Moody adopted the term shared death experience (SDE) in his earlier writings. SDEs are experiences in which one or more others share in a dying person’s transition. In extreme cases, this can mean that a living person can leave her body, follow the dying person to the other side, and come back to talk about it. This is a rare experience: more commonly, people around the deathbed perceive a visiting entity or apparition. They do not necessarily recognize the entity at first but may later identify it as a long-deceased relative. Some report having seen a misty formation leaving the body of the dying person, or they may observe light that is not coming from any natural source. Sometimes a dying loved one can appear from a long distance.

In addition to these experiences, Moody proposes the following lines of evidence:

Many near-death experiencers report having an out-of-body experience allowing them to observe their surroundings and activities in a way that can be verified after resuscitation. In my opinion, these are potentially the best sources of objective evidence.

The NDE experience has a transforming effect on the personality and values of the experiencer, who may, for example, change their careers to ones better aligned with their new values.

Terminal lucidity sometimes precedes death in deeply demented people and even in those considered to be brain-dead.

Some report spontaneous healing or new skills after the NDE.

Moody presents one more line of evidence from the practice of gazing into a mirror or some other reflective surface in a dimly lit room; the name for this is psychomanteum. Using this process, some have reported having seen deceased relatives in the mirror, even conversing with them. Others may not experience anything in a mirror-gazing session, although the deceased relatives may present themselves afterward.

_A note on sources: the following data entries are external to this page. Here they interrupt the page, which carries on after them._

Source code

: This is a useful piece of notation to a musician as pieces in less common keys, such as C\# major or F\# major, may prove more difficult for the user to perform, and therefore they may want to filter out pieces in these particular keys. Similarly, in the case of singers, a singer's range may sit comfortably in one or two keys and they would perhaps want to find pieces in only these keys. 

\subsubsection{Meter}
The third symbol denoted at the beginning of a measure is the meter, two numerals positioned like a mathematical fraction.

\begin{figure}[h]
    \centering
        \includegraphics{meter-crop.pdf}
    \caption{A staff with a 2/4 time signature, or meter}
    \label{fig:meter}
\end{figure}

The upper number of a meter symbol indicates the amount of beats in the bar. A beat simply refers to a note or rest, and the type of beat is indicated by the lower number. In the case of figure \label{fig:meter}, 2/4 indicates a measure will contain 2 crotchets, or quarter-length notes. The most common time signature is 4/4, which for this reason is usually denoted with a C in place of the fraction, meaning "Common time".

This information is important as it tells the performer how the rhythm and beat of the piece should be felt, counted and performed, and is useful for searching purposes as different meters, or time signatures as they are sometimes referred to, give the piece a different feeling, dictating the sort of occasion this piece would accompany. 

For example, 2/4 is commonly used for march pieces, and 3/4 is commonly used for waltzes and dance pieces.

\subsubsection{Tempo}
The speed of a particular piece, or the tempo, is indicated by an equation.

Moody became fascinated by the psychomanteum to the extent that he built a room in his home for that purpose. He started receiving test subjects who wanted to have contact with their deceased loved ones. Moody had certain criteria for the test subjects: they had to be mature people interested in human consciousness, emotionally stable, and free from mental disorders. Moreover, he did not accept people with “occult ideologies,” since this could complicate the analysis of the results.

Moody conducted the pilot study in 1992 and reported that about half of the test subjects had seen a deceased individual in the mirror. This had a positive effect on the subjects: they ceased to fear death and achieved a kinder and more understanding outlook on life. Six subjects reported having an actual conversation with the deceased loved one.

Moody’s experiment has been replicated by parapsychologist William Roll. In a 2004 study published in the Journal of Near-Death Studies, he found that 22 percent of the participants reported a strong sense of reunion with a departed loved one during mirror gazing. Moreover, these participants felt that the experience helped them in their grief process.

I found the shared-death and related experiences to be the most rewarding parts of the book. (There is other scientific research on the topic, for example the Shared Crossing Research Initiative.) I concur that SDEs strongly suggest objective evidence of the afterlife.

What could be said about this book from the point of view of Theosophy, which, after all, has detailed descriptions of the stages of the afterlife? Explaining NDEs and SDEs requires a novel understanding of what a human being is. Theosophical perspectives on matters such as etheric and astral bodies could be very valuable in this regard.